## [Records to process]
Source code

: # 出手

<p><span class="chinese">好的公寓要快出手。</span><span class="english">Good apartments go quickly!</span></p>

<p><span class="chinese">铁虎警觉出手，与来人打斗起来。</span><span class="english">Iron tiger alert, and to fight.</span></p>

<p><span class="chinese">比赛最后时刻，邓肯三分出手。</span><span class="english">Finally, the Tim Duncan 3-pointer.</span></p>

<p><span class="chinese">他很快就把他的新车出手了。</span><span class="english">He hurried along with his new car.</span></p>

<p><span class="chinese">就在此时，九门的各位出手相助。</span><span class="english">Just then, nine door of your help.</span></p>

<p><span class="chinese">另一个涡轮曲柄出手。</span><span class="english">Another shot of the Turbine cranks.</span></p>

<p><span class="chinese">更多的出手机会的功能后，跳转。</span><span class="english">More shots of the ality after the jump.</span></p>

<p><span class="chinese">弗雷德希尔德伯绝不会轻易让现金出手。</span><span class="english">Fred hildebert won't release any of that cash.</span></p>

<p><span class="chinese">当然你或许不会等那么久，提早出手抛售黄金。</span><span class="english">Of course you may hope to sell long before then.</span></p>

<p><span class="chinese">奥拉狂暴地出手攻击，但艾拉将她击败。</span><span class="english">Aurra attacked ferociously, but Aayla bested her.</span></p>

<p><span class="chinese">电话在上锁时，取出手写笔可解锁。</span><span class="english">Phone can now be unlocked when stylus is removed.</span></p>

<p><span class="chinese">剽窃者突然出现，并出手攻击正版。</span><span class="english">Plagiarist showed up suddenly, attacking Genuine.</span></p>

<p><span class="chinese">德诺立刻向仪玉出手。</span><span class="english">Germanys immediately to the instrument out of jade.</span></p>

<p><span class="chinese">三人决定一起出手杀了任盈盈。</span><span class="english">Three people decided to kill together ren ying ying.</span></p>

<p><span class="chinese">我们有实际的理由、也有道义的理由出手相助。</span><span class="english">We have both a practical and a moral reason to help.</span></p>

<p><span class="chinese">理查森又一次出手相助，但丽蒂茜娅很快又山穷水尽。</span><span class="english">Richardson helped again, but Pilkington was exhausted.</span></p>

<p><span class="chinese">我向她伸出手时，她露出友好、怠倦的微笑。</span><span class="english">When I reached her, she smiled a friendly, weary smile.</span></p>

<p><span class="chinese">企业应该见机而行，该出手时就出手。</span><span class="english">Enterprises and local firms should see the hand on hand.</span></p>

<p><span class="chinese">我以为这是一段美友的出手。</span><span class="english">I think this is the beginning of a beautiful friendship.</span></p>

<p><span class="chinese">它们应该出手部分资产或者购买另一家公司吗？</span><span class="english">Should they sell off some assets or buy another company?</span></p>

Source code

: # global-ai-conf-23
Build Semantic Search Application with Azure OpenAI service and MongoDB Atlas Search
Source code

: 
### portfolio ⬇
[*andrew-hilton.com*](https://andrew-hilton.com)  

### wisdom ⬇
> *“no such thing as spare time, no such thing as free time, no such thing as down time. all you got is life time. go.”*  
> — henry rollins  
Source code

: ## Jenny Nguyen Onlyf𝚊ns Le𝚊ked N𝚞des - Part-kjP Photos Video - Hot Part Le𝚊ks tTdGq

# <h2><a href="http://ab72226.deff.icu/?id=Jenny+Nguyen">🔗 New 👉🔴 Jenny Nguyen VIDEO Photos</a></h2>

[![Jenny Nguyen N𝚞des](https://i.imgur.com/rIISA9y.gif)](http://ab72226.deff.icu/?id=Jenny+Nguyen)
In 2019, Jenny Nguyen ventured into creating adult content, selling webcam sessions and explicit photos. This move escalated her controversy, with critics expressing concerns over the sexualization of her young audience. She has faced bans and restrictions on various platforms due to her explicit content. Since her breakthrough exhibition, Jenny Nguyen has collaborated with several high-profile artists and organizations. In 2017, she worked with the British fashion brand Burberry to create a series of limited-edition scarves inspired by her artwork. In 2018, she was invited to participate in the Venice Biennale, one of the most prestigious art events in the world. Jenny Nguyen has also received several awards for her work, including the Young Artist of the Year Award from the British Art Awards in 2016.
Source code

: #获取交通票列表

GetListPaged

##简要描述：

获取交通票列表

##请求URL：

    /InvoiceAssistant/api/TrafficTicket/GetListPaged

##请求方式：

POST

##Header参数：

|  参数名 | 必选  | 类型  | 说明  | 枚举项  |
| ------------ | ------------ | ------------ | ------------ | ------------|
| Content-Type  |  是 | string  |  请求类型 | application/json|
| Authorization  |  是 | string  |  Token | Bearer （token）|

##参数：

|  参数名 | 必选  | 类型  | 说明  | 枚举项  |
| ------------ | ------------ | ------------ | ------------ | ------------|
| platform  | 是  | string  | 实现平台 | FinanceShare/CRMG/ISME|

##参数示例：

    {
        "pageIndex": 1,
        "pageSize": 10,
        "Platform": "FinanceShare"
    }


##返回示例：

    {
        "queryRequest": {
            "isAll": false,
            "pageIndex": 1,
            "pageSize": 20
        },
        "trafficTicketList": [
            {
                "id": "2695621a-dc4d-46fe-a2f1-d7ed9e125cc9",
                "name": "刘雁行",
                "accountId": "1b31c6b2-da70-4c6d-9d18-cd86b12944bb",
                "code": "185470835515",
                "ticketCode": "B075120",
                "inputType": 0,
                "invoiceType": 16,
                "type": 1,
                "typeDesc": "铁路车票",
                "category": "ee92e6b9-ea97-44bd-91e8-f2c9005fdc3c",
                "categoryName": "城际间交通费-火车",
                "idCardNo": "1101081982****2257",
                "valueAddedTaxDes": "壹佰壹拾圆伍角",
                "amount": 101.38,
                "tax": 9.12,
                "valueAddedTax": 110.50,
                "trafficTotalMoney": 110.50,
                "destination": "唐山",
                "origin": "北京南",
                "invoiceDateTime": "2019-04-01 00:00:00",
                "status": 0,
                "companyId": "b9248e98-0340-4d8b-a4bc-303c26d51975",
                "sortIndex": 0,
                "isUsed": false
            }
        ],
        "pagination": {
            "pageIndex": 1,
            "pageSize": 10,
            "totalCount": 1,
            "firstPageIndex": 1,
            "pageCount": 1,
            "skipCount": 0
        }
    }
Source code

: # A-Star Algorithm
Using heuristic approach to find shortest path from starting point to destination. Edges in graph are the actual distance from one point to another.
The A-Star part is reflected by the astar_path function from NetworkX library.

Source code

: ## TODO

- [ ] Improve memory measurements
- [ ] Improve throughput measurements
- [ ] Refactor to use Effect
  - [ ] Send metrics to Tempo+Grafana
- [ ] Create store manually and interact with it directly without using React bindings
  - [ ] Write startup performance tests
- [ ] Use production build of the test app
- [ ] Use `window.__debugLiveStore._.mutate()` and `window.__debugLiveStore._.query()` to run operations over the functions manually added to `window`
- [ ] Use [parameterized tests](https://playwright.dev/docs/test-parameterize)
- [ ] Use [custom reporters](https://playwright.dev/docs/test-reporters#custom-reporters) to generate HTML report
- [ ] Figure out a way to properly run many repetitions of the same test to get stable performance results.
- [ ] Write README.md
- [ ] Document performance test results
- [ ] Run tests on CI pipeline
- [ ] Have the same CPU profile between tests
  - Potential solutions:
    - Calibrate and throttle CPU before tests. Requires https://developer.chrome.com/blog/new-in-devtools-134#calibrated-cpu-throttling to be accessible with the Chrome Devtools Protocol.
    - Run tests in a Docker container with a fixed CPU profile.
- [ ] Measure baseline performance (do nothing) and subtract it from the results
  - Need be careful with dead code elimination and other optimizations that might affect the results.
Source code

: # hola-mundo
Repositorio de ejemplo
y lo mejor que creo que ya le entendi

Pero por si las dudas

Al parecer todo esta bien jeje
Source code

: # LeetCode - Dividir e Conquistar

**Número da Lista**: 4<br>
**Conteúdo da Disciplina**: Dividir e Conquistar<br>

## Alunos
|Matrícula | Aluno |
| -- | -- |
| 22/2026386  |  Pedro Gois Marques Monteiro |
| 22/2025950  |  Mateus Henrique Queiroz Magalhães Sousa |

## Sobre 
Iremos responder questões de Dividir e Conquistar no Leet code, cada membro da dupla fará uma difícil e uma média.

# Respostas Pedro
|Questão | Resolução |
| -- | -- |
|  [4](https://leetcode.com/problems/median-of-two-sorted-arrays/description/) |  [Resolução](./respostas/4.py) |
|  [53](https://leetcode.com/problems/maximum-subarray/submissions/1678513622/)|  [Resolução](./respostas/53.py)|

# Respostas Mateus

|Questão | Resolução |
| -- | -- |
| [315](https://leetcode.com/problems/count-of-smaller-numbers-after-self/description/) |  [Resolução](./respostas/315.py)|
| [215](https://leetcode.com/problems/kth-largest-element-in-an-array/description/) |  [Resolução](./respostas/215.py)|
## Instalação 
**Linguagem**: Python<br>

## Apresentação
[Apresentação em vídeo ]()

## [The task]
Transcribe the entries above word for word, from the first line through the line containing "Tim Duncan 3-pointer.</span></p>", and nothing else.

## [Output]
Source code

: # 出手

<p><span class="chinese">好的公寓要快出手。</span><span class="english">Good apartments go quickly!</span></p>

<p><span class="chinese">铁虎警觉出手，与来人打斗起来。</span><span class="english">Iron tiger alert, and to fight.</span></p>

<p><span class="chinese">比赛最后时刻，邓肯三分出手。</span><span class="english">Finally, the Tim Duncan 3-pointer.</span></p>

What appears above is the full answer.